Carnevale: “Oggi tutti col peluche, una volta se non eri in maschera sembravi fuori posto” (VIDEO)
Nel corso della diretta serale di Trieste Cafe il tema del declino delle maschere nel carnevale moderno è emerso come uno dei segnali più evidenti del cambiamento profondo che sta attraversando la festa. Non si è trattato di una riflessione astratta, ma di un confronto concreto, basato su esperienze dirette e ricordi personali, che hanno restituito l’immagine di un Carnevale sempre più povero sul piano simbolico.
Stefano Rebek: “non era previsto non vestirsi, chi non era in maschera sembrava fuori posto”
A porre con maggiore forza l’accento sul tema è stato Stefano Rebek, opinionista ed ex direttore artistico, che in diretta ha tracciato un netto confine tra passato e presente. Rebek ha ricordato come un tempo la maschera fosse parte integrante e irrinunciabile della festa. “Non esisteva l’idea di non vestirsi”, ha spiegato, aggiungendo che chi si presentava senza travestimento “sembrava un disgraziato” e veniva quasi invitato dagli altri a rimediare, anche con soluzioni improvvisate.
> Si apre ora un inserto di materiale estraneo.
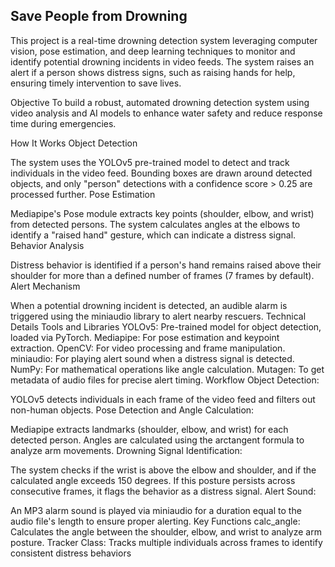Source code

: ## Save People from Drowning

This project is a real-time drowning detection system leveraging computer vision, pose estimation, and deep learning techniques to monitor and identify potential drowning incidents in video feeds. The system raises an alert if a person shows distress signs, such as raising hands for help, ensuring timely intervention to save lives.

Objective
To build a robust, automated drowning detection system using video analysis and AI models to enhance water safety and reduce response time during emergencies.

How It Works
Object Detection

The system uses the YOLOv5 pre-trained model to detect and track individuals in the video feed.
Bounding boxes are drawn around detected objects, and only "person" detections with a confidence score > 0.25 are processed further.
Pose Estimation

Mediapipe's Pose module extracts key points (shoulder, elbow, and wrist) from detected persons.
The system calculates angles at the elbows to identify a "raised hand" gesture, which can indicate a distress signal.
Behavior Analysis

Distress behavior is identified if a person's hand remains raised above their shoulder for more than a defined number of frames (7 frames by default).
Alert Mechanism

When a potential drowning incident is detected, an audible alarm is triggered using the miniaudio library to alert nearby rescuers.
Technical Details
Tools and Libraries
YOLOv5: Pre-trained model for object detection, loaded via PyTorch.
Mediapipe: For pose estimation and keypoint extraction.
OpenCV: For video processing and frame manipulation.
miniaudio: For playing alert sound when a distress signal is detected.
NumPy: For mathematical operations like angle calculation.
Mutagen: To get metadata of audio files for precise alert timing.
Workflow
Object Detection:

YOLOv5 detects individuals in each frame of the video feed and filters out non-human objects.
Pose Detection and Angle Calculation:

Mediapipe extracts landmarks (shoulder, elbow, and wrist) for each detected person.
Angles are calculated using the arctangent formula to analyze arm movements.
Drowning Signal Identification:

The system checks if the wrist is above the elbow and shoulder, and if the calculated angle exceeds 150 degrees.
If this posture persists across consecutive frames, it flags the behavior as a distress signal.
Alert Sound:

An MP3 alarm sound is played via miniaudio for a duration equal to the audio file's length to ensure proper alerting.
Key Functions
calc_angle: Calculates the angle between the shoulder, elbow, and wrist to analyze arm posture.
Tracker Class: Tracks multiple individuals across frames to identify consistent distress behaviors
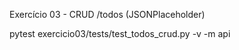 Exercício 03 - CRUD /todos (JSONPlaceholder)

pytest exercicio03/tests/test_todos_crud.py -v -m api
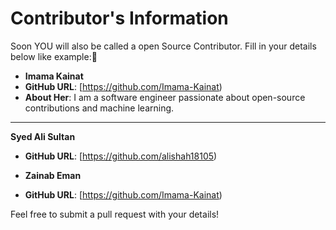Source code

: # Contributor's Information

Soon YOU will also be called a open Source Contributor. Fill in your details below like example:🤗

- **Imama Kainat**
- **GitHub URL**: [https://github.com/Imama-Kainat)
- **About Her**: I am a software engineer passionate about open-source contributions and machine learning.

---
 **Syed Ali Sultan**
- **GitHub URL**: [https://github.com/alishah18105)




- **Zainab Eman**
- **GitHub URL**: [https://github.com/Imama-Kainat)

Feel free to submit a pull request with your details!
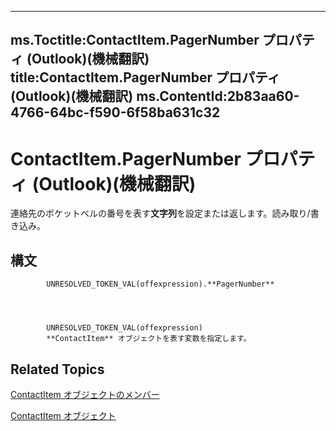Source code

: 

---
ms.Toctitle:ContactItem.PagerNumber プロパティ (Outlook)(機械翻訳)
title:ContactItem.PagerNumber プロパティ (Outlook)(機械翻訳)
ms.ContentId:2b83aa60-4766-64bc-f590-6f58ba631c32
---
# ContactItem.PagerNumber プロパティ (Outlook)(機械翻訳)




連絡先のポケットベルの番号を表す**文字列**を設定または返します。読み取り/書き込み。

## 構文

            UNRESOLVED_TOKEN_VAL(offexpression).**PagerNumber**




            UNRESOLVED_TOKEN_VAL(offexpression)
            **ContactItem** オブジェクトを表す変数を指定します。



## Related Topics

[ContactItem オブジェクトのメンバー](a8b13369-4c87-02aa-e62a-1f3067e559fa.md)

[ContactItem オブジェクト](8e32093c-a678-f1fd-3f35-c2d8994d166f.md)




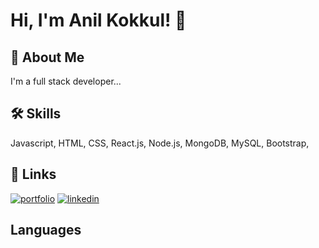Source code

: 
# Hi, I'm Anil Kokkul! 👋
## 🚀 About Me
I'm a full stack developer...


## 🛠 Skills
Javascript, HTML, CSS, React.js, Node.js, MongoDB, MySQL, Bootstrap, 


## 🔗 Links
[![portfolio](https://img.shields.io/badge/my_portfolio-000?style=for-the-badge&logo=ko-fi&logoColor=white)](https://spectacular-mermaid-218a53.netlify.app/)
[![linkedin](https://img.shields.io/badge/linkedin-0A66C2?style=for-the-badge&logo=linkedin&logoColor=white)](https://www.linkedin.com/in/anil-kokkul)


## Languages
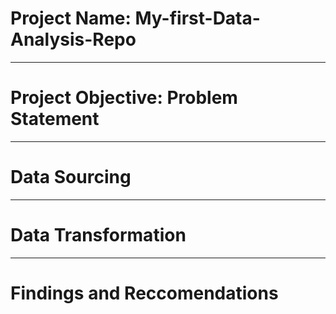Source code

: # Project Name: My-first-Data-Analysis-Repo

----
# Project Objective: Problem Statement



----
# Data Sourcing



----
# Data Transformation



----
# Findings and Reccomendations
Secondo Rebek, oggi questo meccanismo sociale è completamente scomparso e con esso si è perso uno degli elementi fondanti del Carnevale, ovvero la partecipazione collettiva attraverso il travestimento.
Max De Palma: “una volta ci si faceva i vestiti, oggi sono tutti col peluche”
Sul tema è intervenuto anche Max De Palma, organizzatore di eventi, che ha collegato il declino delle maschere a un cambiamento culturale più ampio. In diretta ha sottolineato come in passato i costumi fossero spesso realizzati a mano, con tempo, impegno e creatività. “Una volta la gente si faceva i vestiti”, ha detto, spiegando che oggi invece prevalgono travestimenti standardizzati, acquistati all’ultimo momento, che riducono il valore simbolico della maschera.
De Palma ha evidenziato che questo passaggio ha reso il Carnevale meno sentito e meno identitario, trasformando il travestimento da elemento centrale a semplice accessorio opzionale.
Stefano Rebek: “non si chiedeva se ti vestivi, ma da cosa ti vestivi”
Nel corso della diretta, Rebek ha rincarato la dose ricordando come un tempo la domanda non fosse se una persona si sarebbe mascherata, ma quale personaggio avrebbe scelto. “Si facevano i gruppi, tutti a tema”, ha raccontato, sottolineando che la maschera era un linguaggio condiviso, capace di creare legami e appartenenza.
Secondo Rebek, oggi questa dimensione è quasi del tutto scomparsa e il Carnevale ha perso quella forza aggregante che lo rendeva un evento diffuso e riconoscibile.
Halloween come termine di paragone, il sorpasso culturale
Sempre nel corso della diretta serale di Trieste Cafe, Stefano Rebek ha messo a confronto il Carnevale con Halloween, osservando come quest’ultimo riesca oggi a coinvolgere molte più persone sul piano dei travestimenti. “Ad Halloween si vestono quasi tutti”, ha osservato, spiegando che il Carnevale, paradossalmente, appare meno sentito proprio nella sua espressione più tipica.
Questo confronto, secondo gli ospiti, aiuta a comprendere quanto il declino delle maschere non sia un dettaglio marginale, ma il sintomo di una festa che fatica a mantenere la propria identità.
Il segnale dalla diretta: senza maschere il carnevale perde anima
Il quadro emerso nel corso della diretta serale di Trieste Cafe è netto. Il declino delle maschere nel carnevale moderno, raccontato da Stefano Rebek e Max De Palma, non riguarda solo l’estetica della festa, ma il suo significato più profondo. Senza il travestimento, il Carnevale rischia di diventare una semplice serata come le altre, privata di quella dimensione simbolica e collettiva che per decenni lo ha reso unico.